## TO DO
Scan the records below. Copy every line in which the word "Тепер" appears.

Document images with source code
══════════════════════════════
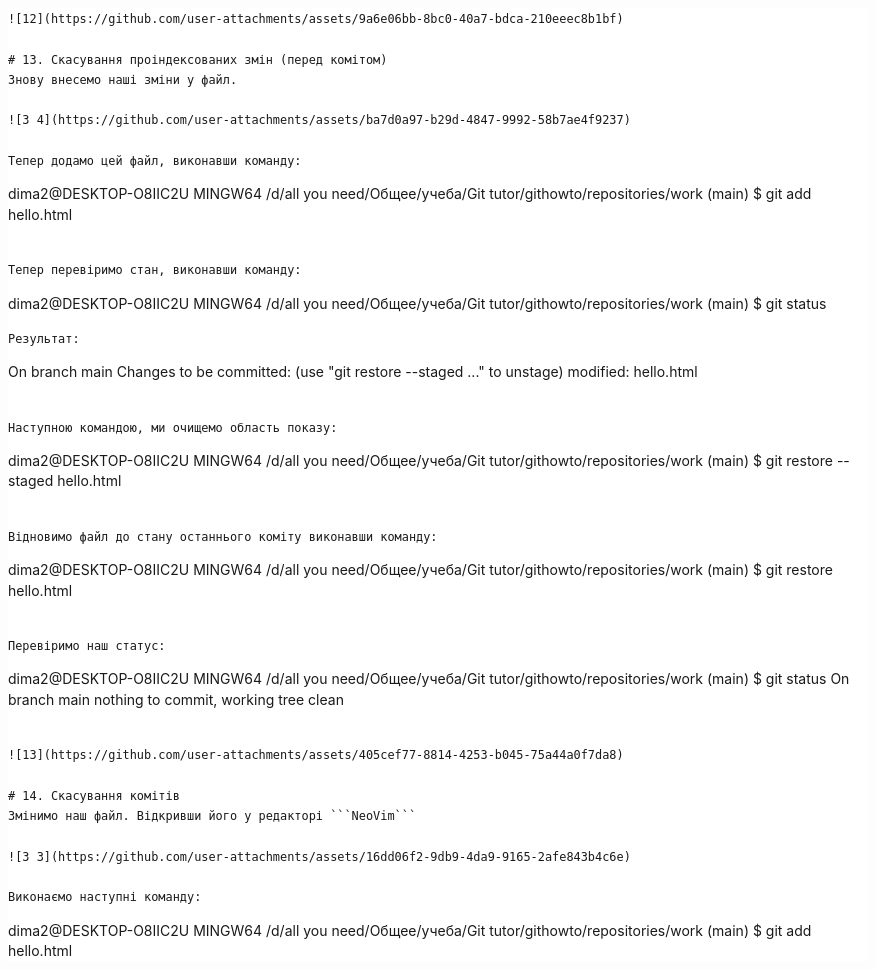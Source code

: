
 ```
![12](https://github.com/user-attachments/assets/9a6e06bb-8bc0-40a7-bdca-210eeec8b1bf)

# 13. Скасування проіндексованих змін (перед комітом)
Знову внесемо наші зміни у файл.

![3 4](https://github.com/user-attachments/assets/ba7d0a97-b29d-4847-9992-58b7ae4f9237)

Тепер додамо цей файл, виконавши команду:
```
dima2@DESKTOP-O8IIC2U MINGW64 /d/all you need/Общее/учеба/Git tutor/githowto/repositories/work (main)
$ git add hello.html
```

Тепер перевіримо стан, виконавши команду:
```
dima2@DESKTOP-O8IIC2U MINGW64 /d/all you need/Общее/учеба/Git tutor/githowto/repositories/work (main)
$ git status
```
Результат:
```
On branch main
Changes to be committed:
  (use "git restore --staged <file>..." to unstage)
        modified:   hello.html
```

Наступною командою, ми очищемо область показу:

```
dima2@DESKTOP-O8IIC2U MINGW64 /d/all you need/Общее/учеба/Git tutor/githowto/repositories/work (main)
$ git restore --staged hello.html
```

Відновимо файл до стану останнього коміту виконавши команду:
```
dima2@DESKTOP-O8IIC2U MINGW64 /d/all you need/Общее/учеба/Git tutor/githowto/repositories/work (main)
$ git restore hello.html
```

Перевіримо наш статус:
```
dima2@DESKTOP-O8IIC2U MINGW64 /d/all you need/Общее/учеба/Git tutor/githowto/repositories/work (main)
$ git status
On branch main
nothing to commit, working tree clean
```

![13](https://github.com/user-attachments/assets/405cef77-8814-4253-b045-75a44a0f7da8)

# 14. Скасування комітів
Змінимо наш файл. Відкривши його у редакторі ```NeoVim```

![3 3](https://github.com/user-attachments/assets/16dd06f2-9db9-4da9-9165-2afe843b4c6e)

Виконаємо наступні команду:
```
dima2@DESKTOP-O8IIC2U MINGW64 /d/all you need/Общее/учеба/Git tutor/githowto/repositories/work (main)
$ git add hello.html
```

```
══════════════════════════════
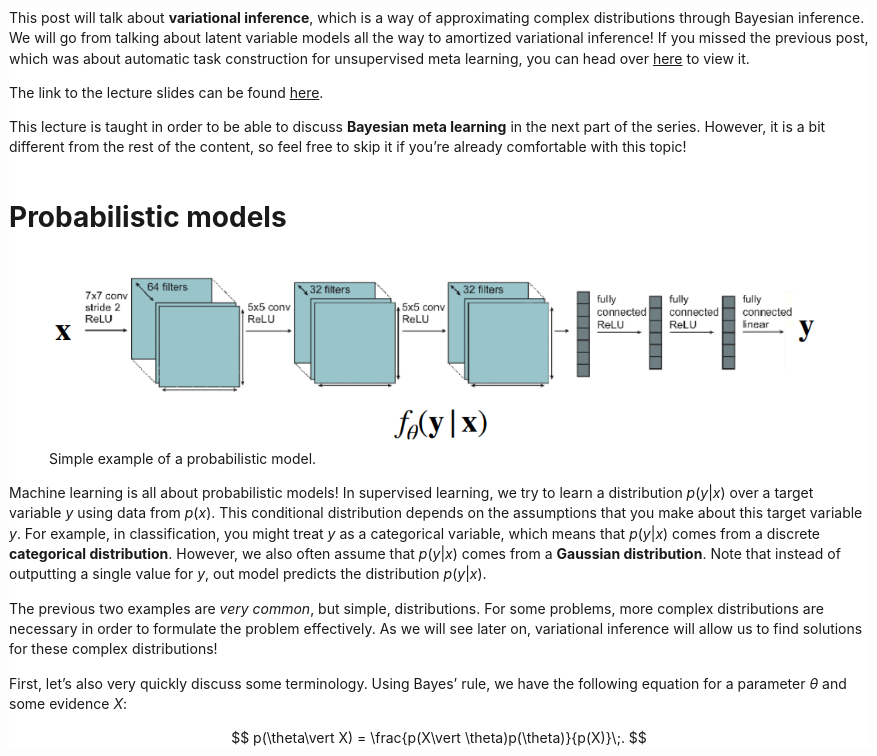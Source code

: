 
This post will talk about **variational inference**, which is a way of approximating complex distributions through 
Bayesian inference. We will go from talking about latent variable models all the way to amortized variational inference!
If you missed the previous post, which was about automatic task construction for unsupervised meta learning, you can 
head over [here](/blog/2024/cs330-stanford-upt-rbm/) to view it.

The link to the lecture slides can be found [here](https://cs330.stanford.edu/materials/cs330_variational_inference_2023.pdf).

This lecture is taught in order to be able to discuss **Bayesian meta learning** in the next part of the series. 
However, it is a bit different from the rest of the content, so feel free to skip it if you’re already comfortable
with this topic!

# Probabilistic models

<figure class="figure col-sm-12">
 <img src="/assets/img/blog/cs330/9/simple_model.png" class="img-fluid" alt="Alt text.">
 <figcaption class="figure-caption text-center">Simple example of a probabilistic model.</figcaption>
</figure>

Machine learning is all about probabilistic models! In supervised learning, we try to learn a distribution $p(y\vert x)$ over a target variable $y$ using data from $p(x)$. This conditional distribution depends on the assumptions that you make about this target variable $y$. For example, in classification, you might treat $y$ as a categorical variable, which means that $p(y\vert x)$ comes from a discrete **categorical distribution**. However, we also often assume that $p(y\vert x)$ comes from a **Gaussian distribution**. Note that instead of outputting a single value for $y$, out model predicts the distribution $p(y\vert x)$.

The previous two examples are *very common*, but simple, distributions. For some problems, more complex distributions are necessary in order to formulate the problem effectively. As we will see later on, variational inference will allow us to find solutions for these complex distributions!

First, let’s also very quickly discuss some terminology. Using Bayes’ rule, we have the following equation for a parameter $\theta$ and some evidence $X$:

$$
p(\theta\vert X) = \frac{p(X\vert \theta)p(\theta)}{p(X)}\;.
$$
══════════════════════════════
## THE ANSWER
Тепер додамо цей файл, виконавши команду:
Тепер перевіримо стан, виконавши команду:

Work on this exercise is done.